*EXERCISE DIRECTIONS*: Your job with the data below: print everything from the line that holds "do particularly well?\n" down to the line that holds "My main issue", ends included, exactly, and nothing else.

*SUPPLIED MATERIAL*:

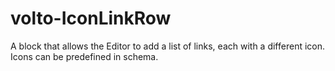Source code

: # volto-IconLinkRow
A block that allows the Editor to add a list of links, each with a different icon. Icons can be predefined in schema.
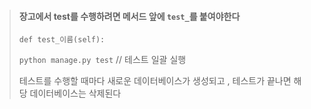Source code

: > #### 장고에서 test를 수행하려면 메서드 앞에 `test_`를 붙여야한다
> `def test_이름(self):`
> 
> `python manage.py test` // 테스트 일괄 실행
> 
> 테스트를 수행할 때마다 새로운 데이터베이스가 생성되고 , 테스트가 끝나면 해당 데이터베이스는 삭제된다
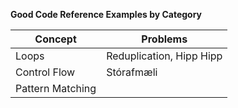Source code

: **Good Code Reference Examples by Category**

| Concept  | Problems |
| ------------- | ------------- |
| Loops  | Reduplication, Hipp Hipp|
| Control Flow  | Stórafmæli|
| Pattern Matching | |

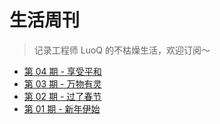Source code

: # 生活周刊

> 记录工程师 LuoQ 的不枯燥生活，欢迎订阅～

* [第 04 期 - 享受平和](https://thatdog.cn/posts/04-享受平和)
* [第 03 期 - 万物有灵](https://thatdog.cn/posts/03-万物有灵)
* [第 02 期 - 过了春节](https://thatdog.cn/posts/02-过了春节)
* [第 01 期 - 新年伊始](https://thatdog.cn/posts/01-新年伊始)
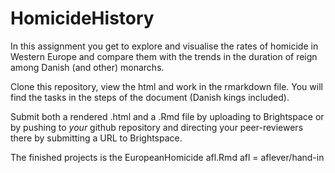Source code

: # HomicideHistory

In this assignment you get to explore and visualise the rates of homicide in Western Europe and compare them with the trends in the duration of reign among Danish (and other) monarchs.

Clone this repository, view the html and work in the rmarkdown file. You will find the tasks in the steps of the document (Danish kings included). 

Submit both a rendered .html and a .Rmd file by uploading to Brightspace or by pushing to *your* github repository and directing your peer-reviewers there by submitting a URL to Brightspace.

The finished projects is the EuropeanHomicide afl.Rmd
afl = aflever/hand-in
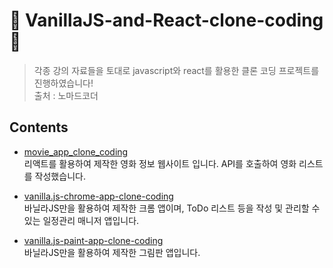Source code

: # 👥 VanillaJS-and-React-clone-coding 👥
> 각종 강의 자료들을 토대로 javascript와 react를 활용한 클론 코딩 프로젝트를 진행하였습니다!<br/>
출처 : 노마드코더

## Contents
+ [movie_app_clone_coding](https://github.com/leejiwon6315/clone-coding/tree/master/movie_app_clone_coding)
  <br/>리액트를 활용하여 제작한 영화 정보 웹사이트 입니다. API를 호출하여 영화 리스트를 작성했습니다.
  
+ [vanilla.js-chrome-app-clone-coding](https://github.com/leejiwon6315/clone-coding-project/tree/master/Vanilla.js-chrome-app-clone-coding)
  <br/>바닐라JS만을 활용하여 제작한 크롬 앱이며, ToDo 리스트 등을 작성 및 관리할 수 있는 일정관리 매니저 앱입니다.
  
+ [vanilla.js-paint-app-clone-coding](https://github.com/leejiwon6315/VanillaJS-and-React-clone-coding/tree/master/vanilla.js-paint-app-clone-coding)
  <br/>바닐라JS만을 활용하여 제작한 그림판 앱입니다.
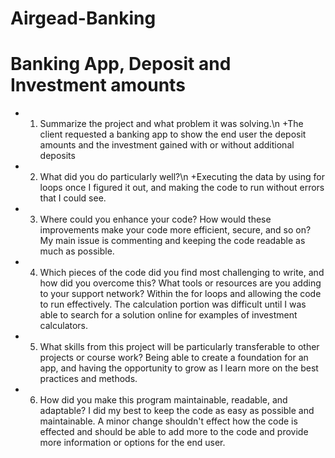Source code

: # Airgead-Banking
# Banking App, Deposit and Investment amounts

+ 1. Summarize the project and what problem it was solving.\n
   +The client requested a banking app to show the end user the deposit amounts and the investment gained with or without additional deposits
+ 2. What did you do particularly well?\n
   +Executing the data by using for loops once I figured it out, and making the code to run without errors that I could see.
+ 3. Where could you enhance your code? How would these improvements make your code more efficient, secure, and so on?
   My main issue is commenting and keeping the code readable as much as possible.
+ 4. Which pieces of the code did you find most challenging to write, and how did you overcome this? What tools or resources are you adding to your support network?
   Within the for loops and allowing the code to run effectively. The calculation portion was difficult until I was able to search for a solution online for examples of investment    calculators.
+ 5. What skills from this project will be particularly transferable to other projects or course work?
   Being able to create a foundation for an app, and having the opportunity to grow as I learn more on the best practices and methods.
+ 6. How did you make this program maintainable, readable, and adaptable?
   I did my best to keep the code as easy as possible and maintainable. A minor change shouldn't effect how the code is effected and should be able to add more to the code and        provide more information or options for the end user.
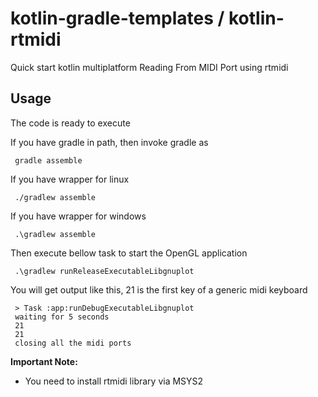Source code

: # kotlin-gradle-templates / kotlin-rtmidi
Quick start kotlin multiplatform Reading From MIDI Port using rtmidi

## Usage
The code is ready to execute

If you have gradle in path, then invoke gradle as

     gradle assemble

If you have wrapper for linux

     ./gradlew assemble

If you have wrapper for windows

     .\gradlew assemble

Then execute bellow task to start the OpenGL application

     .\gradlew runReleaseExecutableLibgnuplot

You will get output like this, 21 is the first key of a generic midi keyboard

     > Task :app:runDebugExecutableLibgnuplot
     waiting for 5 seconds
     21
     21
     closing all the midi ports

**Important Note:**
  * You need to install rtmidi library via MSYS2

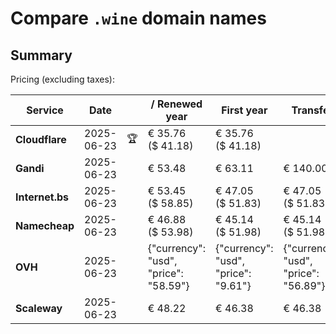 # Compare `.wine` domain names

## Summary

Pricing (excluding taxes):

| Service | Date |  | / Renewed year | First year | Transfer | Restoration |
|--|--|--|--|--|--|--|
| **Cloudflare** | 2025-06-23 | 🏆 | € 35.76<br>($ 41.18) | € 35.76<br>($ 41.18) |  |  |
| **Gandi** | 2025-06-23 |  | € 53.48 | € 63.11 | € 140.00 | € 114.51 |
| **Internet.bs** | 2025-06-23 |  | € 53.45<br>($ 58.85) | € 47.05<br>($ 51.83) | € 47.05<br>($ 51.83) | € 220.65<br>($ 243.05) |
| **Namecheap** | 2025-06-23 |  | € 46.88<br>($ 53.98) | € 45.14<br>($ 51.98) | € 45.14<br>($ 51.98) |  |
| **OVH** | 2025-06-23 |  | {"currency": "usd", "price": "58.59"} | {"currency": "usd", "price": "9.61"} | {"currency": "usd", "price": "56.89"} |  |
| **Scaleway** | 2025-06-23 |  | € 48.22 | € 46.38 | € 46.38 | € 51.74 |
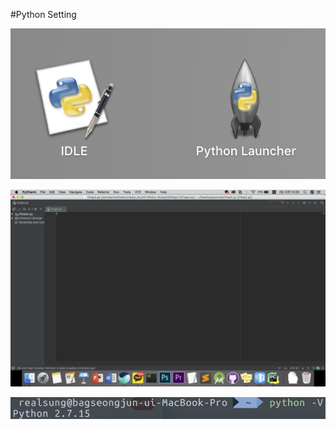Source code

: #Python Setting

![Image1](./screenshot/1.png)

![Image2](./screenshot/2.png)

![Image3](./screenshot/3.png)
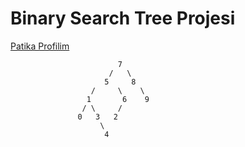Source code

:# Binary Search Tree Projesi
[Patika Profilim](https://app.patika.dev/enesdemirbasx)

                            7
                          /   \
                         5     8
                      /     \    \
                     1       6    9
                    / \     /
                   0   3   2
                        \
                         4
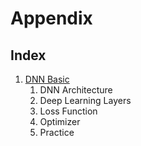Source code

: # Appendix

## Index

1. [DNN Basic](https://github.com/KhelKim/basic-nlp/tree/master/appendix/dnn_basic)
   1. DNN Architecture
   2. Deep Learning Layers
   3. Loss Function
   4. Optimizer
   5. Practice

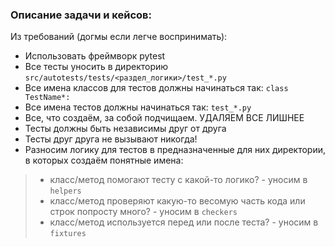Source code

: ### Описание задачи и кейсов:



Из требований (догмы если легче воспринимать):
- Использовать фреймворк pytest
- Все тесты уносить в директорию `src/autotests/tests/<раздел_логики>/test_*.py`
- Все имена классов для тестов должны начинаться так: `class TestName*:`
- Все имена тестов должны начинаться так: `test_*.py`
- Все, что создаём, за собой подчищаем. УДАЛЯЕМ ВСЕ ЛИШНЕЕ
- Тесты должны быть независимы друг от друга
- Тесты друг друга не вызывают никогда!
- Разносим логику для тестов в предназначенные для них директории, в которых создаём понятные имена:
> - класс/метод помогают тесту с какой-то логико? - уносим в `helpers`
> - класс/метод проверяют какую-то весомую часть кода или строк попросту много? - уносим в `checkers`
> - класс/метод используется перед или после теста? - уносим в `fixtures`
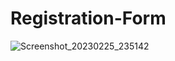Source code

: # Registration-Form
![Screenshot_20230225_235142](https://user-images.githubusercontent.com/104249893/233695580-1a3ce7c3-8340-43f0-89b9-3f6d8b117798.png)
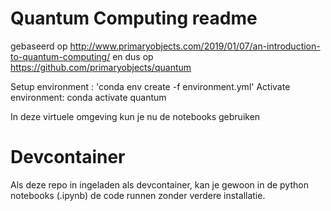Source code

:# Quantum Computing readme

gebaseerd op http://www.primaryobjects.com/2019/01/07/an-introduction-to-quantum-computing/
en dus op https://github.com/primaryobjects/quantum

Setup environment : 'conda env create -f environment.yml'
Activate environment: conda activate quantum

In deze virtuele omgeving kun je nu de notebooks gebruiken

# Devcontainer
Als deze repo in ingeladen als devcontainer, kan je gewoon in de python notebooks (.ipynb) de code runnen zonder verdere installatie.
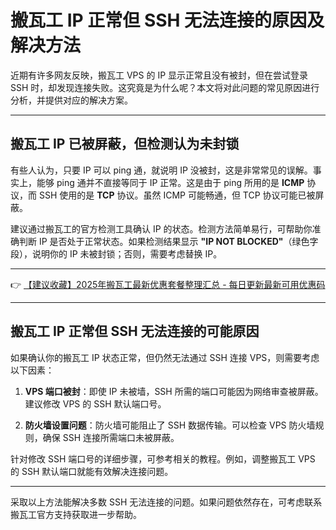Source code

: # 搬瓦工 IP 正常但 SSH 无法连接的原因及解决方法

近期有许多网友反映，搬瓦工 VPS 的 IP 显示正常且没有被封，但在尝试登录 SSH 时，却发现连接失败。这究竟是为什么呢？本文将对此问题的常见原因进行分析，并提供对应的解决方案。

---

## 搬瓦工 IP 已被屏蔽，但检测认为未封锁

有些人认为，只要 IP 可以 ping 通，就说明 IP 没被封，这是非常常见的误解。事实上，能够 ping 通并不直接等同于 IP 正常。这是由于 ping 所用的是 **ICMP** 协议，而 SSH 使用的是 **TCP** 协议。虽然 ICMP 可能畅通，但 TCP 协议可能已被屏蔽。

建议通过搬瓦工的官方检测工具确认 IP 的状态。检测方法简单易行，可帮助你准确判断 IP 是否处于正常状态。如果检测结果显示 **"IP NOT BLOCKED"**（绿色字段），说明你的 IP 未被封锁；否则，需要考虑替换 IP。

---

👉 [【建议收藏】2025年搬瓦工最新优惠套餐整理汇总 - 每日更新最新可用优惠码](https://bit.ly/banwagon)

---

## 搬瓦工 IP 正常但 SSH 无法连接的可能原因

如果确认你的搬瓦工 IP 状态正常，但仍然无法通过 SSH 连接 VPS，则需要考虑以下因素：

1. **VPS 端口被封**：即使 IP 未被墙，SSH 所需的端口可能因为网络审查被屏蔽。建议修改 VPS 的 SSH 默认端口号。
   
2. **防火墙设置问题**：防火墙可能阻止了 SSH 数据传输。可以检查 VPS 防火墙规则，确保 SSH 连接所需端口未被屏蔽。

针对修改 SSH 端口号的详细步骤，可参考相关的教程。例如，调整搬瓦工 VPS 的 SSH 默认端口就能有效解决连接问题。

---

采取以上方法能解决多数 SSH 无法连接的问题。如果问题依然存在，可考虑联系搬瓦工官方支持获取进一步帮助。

*EXERCISE OUTPUT*:
+ 2. What did you do particularly well?\n
   +Executing the data by using for loops once I figured it out, and making the code to run without errors that I could see.
+ 3. Where could you enhance your code? How would these improvements make your code more efficient, secure, and so on?
   My main issue is commenting and keeping the code readable as much as possible.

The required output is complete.